A few of my critiques…
-Klein continues a stereotypical exoticizing of center-left Scandinavian governments (Naomi, Norway’s surplus is built on OIL wealth…).
-Klein has no clear definition of capitalism. She seems to be for Germany’s solar economy (which is propped up on shoddy foundations; she’s blind to that) which would seem to be capitalist by her “definition.” Plus, she doesn’t seem to see the aforementioned Scandinavian systems as capitalist, which is strange considering the Norwegian oil surplus is built upon international oil sales.
-Klein also seems to want to apply a one-size-fits-all model to the problem. Her solution? State socialism. It’s pretty obvious that’s her end game, but she doesn’t go as far as to call it that.

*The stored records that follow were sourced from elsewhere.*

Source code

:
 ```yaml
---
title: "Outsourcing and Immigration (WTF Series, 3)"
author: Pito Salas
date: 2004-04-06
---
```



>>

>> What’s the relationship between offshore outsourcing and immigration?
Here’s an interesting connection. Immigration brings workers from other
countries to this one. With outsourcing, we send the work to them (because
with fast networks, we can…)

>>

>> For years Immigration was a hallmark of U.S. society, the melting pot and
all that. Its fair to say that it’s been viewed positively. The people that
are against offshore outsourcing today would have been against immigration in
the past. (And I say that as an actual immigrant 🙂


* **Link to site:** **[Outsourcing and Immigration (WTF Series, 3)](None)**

-Klein says the problem is out of touch government and corporate power. Her solution? MORE GOVERNMENT. …and here I thought government was the problem.
-Klein’s worst offense is in “speaking truth to power.” She claims rightfully that the current economic system is irrational. She then proceeds to state how her vision is better for the wealthy and they must come around. Wow… just wow… it’s this entire crock that fits into this empirically false narrative of “if we tell the truth and provide reason, reason will overcome.” …really? How’s that worked for humanity? I think Socrates might have something to say to Klein about this.
Also, there is an emphasis on creating jobs. I reject the notion that jobs are taken as a necessity for society. Can we not create a vision beyond jobs as a primary policy outcome?
We need more institutional diversity, and new policy ideas. Klein clearly falls short of this.